The Court found that Joan and Dennis had an explicit agreement to keep their day to day expenses and finances and assets separate from each other, and that Dennis was well aware of the nature and effect of the bulk of the transactions. He knew he wasn’t going to be a beneficiary of the alter ego trust or Joan’s Will, and he knew that the real properties were intended to be owned by Joan’s children, and not by him. Joan genuinely believed that Dennis would not challenge her estate plan or Will.
Accordingly, the Court found that Joan was not in any way motivated or influenced by a desire to defeat a potential Wills Variation Act claim by Dennis when she settled the alter ego trust. Rather, she was motivated by savings in probate fees, potential tax advantages, the privacy of the trust provisions, isolating estate assets from the creditors of her children, and the trustee’s ability to control her children’s access to the trust funds and safeguard them for years to come. The Court held that Joan lacked the requisite intention required under the Fraudulent Conveyance Act to void the transactions Dennis was attacking, and in particular to set aside the alter ego trust.
The transfers of the real property were also upheld as constituting valid gifts to Joan’s children.
The Safe Deposit Box Cash and the Joint Accounts
The Court did find, with respect to the placing of Shirley’s name on the safe deposit box, and the joint bank accounts, that this was done as a matter of convenience and not so that Shirley could retain the proceeds of the box or the joint bank accounts for herself on her mother’s death.
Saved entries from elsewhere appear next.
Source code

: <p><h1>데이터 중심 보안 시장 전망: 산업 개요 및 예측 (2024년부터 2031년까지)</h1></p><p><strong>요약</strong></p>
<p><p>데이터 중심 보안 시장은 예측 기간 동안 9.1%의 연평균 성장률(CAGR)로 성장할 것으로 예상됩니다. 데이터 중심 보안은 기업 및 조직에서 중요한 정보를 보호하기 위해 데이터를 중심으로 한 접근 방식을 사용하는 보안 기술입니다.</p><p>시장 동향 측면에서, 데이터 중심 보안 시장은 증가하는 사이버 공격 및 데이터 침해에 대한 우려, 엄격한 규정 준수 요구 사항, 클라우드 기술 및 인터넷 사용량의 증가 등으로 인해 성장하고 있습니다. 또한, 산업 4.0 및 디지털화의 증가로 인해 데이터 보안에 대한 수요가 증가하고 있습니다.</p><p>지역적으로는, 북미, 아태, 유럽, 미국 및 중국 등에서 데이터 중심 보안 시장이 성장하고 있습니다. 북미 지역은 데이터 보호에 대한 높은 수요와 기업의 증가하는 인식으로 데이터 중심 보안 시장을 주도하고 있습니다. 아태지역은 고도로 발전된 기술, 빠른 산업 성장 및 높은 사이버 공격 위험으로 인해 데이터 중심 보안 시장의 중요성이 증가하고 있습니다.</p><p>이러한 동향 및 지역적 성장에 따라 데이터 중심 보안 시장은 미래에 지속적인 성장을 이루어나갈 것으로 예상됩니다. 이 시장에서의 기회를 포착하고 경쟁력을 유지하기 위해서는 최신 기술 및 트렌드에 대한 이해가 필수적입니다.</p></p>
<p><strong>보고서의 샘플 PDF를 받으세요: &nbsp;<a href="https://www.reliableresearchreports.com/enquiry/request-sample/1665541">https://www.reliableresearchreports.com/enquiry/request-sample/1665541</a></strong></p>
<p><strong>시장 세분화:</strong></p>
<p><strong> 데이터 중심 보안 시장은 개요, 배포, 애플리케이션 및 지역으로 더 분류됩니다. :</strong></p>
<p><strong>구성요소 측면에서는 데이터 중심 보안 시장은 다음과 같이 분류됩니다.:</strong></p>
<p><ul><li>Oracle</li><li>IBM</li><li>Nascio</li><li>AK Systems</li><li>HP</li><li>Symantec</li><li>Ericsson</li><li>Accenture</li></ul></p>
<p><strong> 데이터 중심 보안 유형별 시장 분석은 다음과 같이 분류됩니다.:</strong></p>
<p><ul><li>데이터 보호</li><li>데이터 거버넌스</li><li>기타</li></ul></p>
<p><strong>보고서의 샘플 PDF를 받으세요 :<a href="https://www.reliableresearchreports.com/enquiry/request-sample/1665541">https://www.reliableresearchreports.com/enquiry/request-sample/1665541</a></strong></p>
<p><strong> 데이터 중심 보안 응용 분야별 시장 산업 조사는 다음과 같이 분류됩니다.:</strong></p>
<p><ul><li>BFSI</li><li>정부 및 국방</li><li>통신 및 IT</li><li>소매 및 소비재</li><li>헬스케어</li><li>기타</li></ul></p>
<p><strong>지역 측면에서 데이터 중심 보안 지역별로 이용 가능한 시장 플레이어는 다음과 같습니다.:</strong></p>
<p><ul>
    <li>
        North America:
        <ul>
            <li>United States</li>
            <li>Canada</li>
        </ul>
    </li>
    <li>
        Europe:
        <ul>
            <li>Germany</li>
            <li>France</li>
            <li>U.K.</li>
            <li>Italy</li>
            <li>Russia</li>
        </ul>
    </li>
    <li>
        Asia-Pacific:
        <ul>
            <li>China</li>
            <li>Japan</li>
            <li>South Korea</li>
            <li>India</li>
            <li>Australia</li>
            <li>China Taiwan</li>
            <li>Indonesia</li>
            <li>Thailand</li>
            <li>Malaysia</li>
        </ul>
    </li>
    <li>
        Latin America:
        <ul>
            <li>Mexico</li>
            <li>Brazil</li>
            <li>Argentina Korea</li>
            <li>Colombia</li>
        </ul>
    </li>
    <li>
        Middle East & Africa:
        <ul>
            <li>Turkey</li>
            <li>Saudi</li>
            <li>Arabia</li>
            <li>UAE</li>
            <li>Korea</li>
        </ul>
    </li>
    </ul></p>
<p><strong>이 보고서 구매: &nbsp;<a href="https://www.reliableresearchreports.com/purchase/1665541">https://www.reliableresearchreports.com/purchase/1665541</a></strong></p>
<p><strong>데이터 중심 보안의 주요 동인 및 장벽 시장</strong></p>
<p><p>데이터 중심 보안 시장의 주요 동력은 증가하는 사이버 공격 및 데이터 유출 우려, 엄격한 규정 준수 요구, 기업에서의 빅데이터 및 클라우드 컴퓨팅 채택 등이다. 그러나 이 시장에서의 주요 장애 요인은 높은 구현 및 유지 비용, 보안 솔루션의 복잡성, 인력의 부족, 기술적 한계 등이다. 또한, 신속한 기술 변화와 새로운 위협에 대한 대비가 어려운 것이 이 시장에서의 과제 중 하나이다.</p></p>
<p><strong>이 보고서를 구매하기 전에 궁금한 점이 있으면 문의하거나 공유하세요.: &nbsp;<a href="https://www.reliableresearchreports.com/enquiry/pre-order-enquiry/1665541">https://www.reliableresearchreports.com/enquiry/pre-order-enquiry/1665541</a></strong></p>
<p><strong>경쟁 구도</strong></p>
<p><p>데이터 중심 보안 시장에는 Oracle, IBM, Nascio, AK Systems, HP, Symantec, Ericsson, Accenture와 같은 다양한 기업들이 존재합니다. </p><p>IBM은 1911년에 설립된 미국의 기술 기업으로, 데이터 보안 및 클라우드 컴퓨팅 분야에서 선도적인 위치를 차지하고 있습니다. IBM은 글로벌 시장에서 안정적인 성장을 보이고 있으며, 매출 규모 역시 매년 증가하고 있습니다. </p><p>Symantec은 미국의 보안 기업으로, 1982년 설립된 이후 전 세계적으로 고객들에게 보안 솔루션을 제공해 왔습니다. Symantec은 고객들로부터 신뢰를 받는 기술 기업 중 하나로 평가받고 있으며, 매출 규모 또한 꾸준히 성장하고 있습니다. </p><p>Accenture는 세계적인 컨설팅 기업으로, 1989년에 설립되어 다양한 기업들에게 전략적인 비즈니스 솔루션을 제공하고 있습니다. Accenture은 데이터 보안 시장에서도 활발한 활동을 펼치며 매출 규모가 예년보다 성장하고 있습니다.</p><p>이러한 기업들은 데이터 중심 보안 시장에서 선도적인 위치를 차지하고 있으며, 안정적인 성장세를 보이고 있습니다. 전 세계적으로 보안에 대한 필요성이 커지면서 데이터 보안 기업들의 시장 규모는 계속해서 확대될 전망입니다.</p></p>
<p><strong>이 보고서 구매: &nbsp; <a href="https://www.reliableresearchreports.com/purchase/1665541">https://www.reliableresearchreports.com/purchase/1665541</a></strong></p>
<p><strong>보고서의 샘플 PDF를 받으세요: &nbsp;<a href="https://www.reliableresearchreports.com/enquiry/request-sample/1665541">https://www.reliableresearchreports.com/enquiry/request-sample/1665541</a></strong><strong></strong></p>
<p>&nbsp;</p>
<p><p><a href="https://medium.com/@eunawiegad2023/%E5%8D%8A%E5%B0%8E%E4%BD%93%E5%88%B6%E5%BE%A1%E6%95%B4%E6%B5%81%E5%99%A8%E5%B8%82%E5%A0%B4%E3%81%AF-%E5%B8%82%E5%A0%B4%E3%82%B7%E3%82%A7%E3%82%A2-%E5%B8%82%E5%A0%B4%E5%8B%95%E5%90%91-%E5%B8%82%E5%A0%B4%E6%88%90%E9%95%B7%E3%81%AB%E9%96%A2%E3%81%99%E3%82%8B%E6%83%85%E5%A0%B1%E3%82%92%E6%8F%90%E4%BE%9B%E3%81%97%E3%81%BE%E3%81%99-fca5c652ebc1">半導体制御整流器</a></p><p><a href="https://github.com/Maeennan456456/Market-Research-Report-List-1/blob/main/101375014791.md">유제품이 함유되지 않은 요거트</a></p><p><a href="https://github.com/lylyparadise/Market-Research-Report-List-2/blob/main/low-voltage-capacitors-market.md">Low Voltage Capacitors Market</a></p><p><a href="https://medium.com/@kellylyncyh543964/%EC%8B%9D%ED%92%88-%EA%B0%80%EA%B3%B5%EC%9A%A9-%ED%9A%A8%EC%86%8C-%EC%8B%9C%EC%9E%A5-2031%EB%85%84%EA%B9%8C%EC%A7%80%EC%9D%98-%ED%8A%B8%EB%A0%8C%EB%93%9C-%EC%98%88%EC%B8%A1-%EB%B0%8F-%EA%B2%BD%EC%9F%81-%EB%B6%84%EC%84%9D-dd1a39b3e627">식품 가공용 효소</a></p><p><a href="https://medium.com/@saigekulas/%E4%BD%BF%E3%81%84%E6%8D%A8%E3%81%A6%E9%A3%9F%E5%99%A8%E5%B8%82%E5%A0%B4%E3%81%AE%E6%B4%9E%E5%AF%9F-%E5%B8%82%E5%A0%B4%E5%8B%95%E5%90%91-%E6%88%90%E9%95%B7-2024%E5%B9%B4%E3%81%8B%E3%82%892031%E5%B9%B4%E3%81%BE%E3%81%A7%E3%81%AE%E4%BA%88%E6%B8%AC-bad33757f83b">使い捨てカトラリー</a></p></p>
Accordingly, the cash in the box (approximately $180,000) and the monies in the joint accounts (approximately $138,000) were found to be part of Joan’s estate.
Dennis’s Wills Variation Act claim
Dennis’s Wills Variation Act claim was allowed primarily on the basis that Joan owed a moral duty to Dennis to provide for him on her death. Her estate was, at the end of the day, rather small.
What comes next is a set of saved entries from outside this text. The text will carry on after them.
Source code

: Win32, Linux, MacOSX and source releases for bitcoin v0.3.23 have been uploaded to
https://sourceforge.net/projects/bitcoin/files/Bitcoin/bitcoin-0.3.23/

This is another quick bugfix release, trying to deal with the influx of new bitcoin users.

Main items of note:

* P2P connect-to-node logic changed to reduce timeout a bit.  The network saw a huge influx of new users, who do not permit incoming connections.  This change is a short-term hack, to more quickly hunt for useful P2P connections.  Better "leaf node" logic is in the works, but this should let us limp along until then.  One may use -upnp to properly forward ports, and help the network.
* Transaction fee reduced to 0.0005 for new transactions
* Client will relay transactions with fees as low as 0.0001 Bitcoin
Having regard to the length of Dennis and Joan’s relationship, the lack of any legal obligation by Joan to her children, the magnitude of the assets passing to the Meshen children under the alter ego trust, the other pre-death transactions undertaken by Joan, and Dennis’s inferior financial circumstances and age, the Court awarded Dennis all of the residue of Joan’s estate.
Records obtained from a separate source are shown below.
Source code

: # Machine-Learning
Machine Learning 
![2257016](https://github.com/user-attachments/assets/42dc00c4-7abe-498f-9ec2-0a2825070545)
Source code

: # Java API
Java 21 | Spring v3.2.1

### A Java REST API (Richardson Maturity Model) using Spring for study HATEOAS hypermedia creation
Although Dennis was entitled to the residue of Joan’s estate (the safe deposit cash and the joint accounts monies), his victory, such as it was, may be hollow. The Court noted that Joan’s estate had been assessed an income tax liability of $219,759.10 on her death, with the potential for further potentially adverse tax consequence. It’s not inconceivable that the entirety of the residue of the estate could be eroded by income tax liabilties, and Dennis would, again, be left with nothing from Joan’s estate.
The (Big) Unanswered Question
A significant question that remains to be answered by our Courts is whether a spouse in Dennis’s situation can even be characterized as a “creditor or other” under the Fraudulent Conveyance Act. That issue of standing to bring the claim was described as being “complex” and “nuanced” yet the Court chose not to address the issue of Dennis’s standing on its merits.
For the purposes of this case the Court assumed Dennis had standing to bring his claim. But at the same time the Court commented that based on the current state of the law it’s not clear whether Dennis could be characterized as an “other” who has been deprived of a post-death remedy simply because Joan’s pre-death planning and dispositions largely deprived him of a meaningful remedy under the Wills Variation Act.